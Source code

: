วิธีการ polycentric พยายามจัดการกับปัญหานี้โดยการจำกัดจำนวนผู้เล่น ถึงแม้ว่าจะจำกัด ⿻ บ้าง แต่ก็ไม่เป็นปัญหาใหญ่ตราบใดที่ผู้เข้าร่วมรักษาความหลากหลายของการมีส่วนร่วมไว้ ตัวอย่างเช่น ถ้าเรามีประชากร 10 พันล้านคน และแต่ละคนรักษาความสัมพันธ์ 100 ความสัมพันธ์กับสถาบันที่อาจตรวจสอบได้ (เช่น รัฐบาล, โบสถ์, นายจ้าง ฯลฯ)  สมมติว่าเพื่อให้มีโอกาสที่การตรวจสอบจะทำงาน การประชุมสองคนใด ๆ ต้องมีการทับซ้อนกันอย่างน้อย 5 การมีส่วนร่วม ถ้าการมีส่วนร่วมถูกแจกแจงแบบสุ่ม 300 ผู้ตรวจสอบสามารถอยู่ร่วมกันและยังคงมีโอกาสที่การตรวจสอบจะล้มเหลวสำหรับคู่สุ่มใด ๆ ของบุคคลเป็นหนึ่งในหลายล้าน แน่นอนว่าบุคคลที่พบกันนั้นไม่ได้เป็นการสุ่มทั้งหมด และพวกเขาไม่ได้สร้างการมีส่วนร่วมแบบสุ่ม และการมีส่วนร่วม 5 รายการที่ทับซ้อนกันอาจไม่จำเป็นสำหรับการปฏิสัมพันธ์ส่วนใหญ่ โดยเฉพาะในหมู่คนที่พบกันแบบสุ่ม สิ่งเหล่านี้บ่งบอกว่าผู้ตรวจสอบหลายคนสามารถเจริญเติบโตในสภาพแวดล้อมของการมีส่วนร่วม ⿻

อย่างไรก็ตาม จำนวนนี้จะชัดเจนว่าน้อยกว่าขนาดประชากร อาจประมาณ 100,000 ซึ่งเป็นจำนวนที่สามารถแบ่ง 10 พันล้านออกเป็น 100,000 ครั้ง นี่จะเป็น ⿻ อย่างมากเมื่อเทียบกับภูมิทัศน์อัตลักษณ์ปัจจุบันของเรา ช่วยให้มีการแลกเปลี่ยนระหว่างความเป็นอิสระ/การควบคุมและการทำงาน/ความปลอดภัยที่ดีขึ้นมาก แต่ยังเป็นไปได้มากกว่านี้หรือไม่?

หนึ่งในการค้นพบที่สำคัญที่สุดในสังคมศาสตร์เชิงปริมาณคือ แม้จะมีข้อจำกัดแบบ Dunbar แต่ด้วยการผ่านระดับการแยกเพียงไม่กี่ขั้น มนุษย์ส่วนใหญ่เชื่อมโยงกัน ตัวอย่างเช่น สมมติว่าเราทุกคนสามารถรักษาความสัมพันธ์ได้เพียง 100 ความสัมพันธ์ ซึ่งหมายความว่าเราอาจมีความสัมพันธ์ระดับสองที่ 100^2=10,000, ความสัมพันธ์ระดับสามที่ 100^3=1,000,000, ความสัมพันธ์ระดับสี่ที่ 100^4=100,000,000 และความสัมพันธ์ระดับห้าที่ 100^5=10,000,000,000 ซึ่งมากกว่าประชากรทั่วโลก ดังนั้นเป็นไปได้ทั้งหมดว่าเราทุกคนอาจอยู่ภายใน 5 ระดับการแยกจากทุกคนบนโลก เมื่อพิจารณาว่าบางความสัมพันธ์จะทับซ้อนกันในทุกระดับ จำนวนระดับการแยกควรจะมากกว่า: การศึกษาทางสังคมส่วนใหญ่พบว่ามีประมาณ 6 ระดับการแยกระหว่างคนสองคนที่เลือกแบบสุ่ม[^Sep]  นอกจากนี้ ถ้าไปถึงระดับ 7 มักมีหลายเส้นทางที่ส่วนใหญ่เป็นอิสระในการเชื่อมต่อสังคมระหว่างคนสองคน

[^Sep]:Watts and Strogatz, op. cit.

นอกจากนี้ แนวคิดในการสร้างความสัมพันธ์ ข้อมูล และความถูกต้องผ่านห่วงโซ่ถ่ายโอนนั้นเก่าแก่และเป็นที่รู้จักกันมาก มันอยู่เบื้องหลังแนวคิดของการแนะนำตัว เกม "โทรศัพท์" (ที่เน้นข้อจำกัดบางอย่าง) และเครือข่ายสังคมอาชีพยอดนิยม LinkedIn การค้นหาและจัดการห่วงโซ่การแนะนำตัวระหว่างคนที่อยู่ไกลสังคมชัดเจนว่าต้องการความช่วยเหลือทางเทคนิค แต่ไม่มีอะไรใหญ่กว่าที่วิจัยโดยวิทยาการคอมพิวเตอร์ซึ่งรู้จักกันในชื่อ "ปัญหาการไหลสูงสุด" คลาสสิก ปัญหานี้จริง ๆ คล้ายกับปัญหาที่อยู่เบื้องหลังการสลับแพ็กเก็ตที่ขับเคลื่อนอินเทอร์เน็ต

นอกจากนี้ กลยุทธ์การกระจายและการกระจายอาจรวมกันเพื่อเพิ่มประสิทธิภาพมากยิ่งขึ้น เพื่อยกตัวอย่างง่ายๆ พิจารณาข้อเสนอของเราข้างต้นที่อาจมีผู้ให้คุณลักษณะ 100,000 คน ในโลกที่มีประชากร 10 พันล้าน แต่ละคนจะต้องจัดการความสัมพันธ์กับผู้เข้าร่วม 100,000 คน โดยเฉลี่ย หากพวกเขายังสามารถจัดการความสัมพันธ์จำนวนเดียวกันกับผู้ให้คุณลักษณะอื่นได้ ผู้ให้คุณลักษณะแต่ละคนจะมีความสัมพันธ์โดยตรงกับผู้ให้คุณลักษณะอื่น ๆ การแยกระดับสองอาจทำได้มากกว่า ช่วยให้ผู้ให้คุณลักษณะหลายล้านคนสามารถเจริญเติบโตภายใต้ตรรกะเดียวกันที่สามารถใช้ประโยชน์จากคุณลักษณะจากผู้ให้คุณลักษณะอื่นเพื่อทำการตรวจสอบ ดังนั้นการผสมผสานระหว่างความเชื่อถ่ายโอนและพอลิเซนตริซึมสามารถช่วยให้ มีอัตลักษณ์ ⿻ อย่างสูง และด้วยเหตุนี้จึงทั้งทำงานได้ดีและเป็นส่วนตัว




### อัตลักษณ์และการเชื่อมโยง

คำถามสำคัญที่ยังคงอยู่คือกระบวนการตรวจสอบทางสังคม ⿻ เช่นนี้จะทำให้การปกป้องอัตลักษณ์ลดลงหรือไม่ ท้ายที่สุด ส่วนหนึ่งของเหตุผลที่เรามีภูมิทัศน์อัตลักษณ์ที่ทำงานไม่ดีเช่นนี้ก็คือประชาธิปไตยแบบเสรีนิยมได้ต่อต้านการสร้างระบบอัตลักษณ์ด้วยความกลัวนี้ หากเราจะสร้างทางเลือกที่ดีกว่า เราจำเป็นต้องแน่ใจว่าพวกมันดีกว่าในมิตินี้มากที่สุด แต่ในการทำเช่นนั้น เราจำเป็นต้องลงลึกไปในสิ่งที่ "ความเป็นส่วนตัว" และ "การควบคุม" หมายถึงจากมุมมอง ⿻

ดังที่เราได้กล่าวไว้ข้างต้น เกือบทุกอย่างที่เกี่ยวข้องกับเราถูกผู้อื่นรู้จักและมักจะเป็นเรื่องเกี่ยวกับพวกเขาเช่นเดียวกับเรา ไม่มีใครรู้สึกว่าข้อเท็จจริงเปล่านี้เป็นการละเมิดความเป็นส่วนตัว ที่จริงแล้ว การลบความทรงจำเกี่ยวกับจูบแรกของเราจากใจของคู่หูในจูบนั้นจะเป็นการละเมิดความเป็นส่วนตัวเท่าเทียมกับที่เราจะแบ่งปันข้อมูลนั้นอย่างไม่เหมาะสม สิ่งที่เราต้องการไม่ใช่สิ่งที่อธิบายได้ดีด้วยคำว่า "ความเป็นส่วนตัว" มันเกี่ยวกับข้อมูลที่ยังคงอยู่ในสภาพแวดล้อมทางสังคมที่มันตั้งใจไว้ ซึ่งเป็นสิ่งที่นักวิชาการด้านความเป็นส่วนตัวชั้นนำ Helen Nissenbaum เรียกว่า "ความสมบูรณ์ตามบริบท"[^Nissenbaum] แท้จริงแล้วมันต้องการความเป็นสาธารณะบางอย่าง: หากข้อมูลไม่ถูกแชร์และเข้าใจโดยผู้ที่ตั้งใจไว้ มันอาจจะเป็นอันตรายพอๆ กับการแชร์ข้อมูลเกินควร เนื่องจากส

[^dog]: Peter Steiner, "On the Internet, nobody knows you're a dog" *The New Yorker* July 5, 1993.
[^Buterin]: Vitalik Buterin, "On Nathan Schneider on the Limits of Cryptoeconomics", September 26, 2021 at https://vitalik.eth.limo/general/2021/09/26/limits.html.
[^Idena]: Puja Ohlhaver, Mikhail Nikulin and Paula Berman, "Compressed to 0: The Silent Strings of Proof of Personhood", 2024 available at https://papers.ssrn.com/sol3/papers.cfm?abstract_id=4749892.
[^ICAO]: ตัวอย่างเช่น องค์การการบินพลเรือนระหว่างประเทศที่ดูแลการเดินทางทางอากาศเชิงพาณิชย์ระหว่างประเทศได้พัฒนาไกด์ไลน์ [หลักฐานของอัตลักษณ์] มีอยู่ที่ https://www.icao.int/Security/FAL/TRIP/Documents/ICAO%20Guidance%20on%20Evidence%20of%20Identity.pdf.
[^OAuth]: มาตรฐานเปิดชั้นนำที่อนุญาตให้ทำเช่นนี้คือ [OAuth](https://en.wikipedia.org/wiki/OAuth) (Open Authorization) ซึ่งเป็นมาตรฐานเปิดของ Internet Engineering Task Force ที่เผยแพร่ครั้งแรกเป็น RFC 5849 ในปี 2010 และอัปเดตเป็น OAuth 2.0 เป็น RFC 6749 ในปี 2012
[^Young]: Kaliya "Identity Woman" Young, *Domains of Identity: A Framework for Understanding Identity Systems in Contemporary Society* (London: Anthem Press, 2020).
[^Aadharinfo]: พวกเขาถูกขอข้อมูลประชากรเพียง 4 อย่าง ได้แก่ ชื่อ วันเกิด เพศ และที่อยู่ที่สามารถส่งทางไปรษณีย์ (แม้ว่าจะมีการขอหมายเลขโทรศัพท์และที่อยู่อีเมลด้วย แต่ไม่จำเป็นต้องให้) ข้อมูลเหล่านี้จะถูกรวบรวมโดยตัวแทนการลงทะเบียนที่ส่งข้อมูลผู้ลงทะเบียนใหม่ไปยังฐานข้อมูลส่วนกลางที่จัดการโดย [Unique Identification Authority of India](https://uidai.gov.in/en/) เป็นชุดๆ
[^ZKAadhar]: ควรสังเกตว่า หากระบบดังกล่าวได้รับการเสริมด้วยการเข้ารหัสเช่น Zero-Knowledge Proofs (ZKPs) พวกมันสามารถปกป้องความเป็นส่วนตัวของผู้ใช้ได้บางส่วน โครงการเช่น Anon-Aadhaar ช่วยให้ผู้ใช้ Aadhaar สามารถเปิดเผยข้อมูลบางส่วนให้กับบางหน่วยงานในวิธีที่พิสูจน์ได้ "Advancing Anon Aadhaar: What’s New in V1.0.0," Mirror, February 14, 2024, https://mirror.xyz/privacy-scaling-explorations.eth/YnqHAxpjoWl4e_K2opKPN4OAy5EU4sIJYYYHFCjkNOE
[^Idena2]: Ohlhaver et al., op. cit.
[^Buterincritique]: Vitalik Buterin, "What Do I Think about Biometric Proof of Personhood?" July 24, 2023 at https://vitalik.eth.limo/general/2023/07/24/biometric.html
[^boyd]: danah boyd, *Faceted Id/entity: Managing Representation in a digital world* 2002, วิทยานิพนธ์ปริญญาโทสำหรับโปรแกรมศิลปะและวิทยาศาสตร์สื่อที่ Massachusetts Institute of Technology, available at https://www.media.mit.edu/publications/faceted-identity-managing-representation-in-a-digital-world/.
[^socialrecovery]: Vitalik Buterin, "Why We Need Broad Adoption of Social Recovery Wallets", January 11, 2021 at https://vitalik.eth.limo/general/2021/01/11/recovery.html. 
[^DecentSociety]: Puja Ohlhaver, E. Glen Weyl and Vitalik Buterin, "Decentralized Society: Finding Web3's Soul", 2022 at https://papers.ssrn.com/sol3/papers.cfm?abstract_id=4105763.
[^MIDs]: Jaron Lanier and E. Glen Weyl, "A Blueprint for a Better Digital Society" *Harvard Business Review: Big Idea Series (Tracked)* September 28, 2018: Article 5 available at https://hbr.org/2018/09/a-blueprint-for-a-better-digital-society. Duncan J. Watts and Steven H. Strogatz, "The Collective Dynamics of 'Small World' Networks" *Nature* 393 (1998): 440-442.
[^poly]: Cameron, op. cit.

The problem:
Search the records above for "ญหาน" and copy every line that has it.

Answer to this task:
:วิธีการ polycentric พยายามจัดการกับปัญหานี้โดยการจำกัดจำนวนผู้เล่น ถึงแม้ว่าจะจำกัด ⿻ บ้าง แต่ก็ไม่เป็นปัญหาใหญ่ตราบใดที่ผู้เข้าร่วมรักษาความหลากหลายของการมีส่วนร่วมไว้ ตัวอย่างเช่น ถ้าเรามีประชากร 10 พันล้านคน และแต่ละคนรักษาความสัมพันธ์ 100 ความสัมพันธ์กับสถาบันที่อาจตรวจสอบได้ (เช่น รัฐบาล, โบสถ์, นายจ้าง ฯลฯ)  สมมติว่าเพื่อให้มีโอกาสที่การตรวจสอบจะทำงาน การประชุมสองคนใด ๆ ต้องมีการทับซ้อนกันอย่างน้อย 5 การมีส่วนร่วม ถ้าการมีส่วนร่วมถูกแจกแจงแบบสุ่ม 300 ผู้ตรวจสอบสามารถอยู่ร่วมกันและยังคงมีโอกาสที่การตรวจสอบจะล้มเหลวสำหรับคู่สุ่มใด ๆ ของบุคคลเป็นหนึ่งในหลายล้าน แน่นอนว่าบุคคลที่พบกันนั้นไม่ได้เป็นการสุ่มทั้งหมด และพวกเขาไม่ได้สร้างการมีส่วนร่วมแบบสุ่ม และการมีส่วนร่วม 5 รายการที่ทับซ้อนกันอาจไม่จำเป็นสำหรับการปฏิสัมพันธ์ส่วนใหญ่ โดยเฉพาะในหมู่คนที่พบกันแบบสุ่ม สิ่งเหล่านี้บ่งบอกว่าผู้ตรวจสอบหลายคนสามารถเจริญเติบโตในสภาพแวดล้อมของการมีส่วนร่วม ⿻
นอกจากนี้ แนวคิดในการสร้างความสัมพันธ์ ข้อมูล และความถูกต้องผ่านห่วงโซ่ถ่ายโอนนั้นเก่าแก่และเป็นที่รู้จักกันมาก มันอยู่เบื้องหลังแนวคิดของการแนะนำตัว เกม "โทรศัพท์" (ที่เน้นข้อจำกัดบางอย่าง) และเครือข่ายสังคมอาชีพยอดนิยม LinkedIn การค้นหาและจัดการห่วงโซ่การแนะนำตัวระหว่างคนที่อยู่ไกลสังคมชัดเจนว่าต้องการความช่วยเหลือทางเทคนิค แต่ไม่มีอะไรใหญ่กว่าที่วิจัยโดยวิทยาการคอมพิวเตอร์ซึ่งรู้จักกันในชื่อ "ปัญหาการไหลสูงสุด" คลาสสิก ปัญหานี้จริง ๆ คล้ายกับปัญหาที่อยู่เบื้องหลังการสลับแพ็กเก็ตที่ขับเคลื่อนอินเทอร์เน็ต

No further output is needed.